**What needs to be done**
Determine how many lines in the listing contain the string "local". Only that number goes in the answer.

____

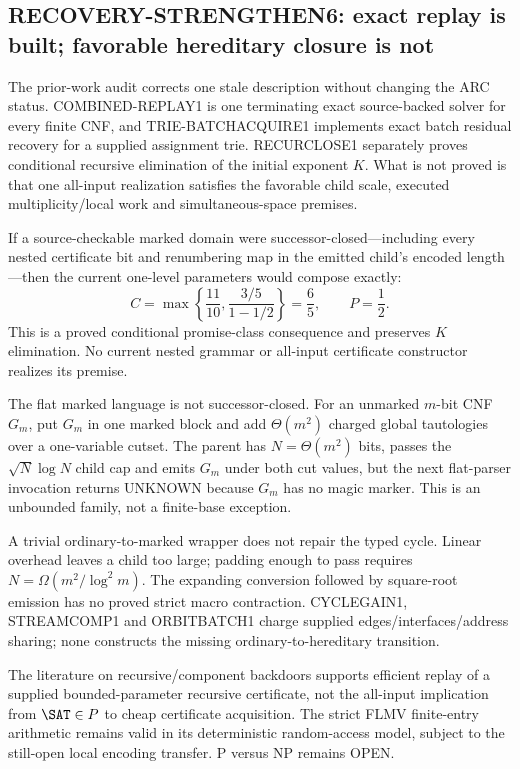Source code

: \subsection*{RECOVERY-STRENGTHEN6: exact replay is built; favorable hereditary closure is not}

The prior-work audit corrects one stale description without changing the ARC
status.  COMBINED-REPLAY1 is one terminating exact source-backed solver for
every finite CNF, and TRIE-BATCHACQUIRE1 implements exact batch residual
recovery for a supplied assignment trie.  RECURCLOSE1 separately proves
conditional recursive elimination of the initial exponent $K$.  What is not
proved is that one all-input realization satisfies the favorable child scale,
executed multiplicity/local work and simultaneous-space premises.

If a source-checkable marked domain were successor-closed---including every
nested certificate bit and renumbering map in the emitted child's encoded
length---then the current one-level parameters would compose exactly:
\[
 C=\max\left\{\frac{11}{10},
   \frac{3/5}{1-1/2}\right\}=\frac65,
 \qquad P=\frac12.
\]
This is a proved conditional promise-class consequence and preserves
$K$ elimination.  No current nested grammar or all-input certificate
constructor realizes its premise.

The flat marked language is not successor-closed.  For an unmarked $m$-bit
CNF $G_m$, put $G_m$ in one marked block and add $\Theta(m^2)$ charged global
tautologies over a one-variable cutset.  The parent has $N=\Theta(m^2)$ bits,
passes the $\sqrt N\log N$ child cap and emits $G_m$ under both cut values,
but the next flat-parser invocation returns UNKNOWN because $G_m$ has no
magic marker.  This is an unbounded family, not a finite-base exception.

A trivial ordinary-to-marked wrapper does not repair the typed cycle.  Linear
overhead leaves a child too large; padding enough to pass requires
$N=\Omega(m^2/\log^2m)$.  The expanding conversion followed by square-root
emission has no proved strict macro contraction.  CYCLEGAIN1, STREAMCOMP1 and
ORBITBATCH1 charge supplied edges/interfaces/address sharing; none constructs
the missing ordinary-to-hereditary transition.

The literature on recursive/component backdoors supports efficient replay of
a supplied bounded-parameter recursive certificate, not the all-input
implication from $\SAT\in P$ to cheap certificate acquisition.  The strict
FLMV finite-entry arithmetic remains valid in its deterministic random-access
model, subject to the still-open local encoding transfer.  P versus NP remains
OPEN.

____

**Solution to the problem**
2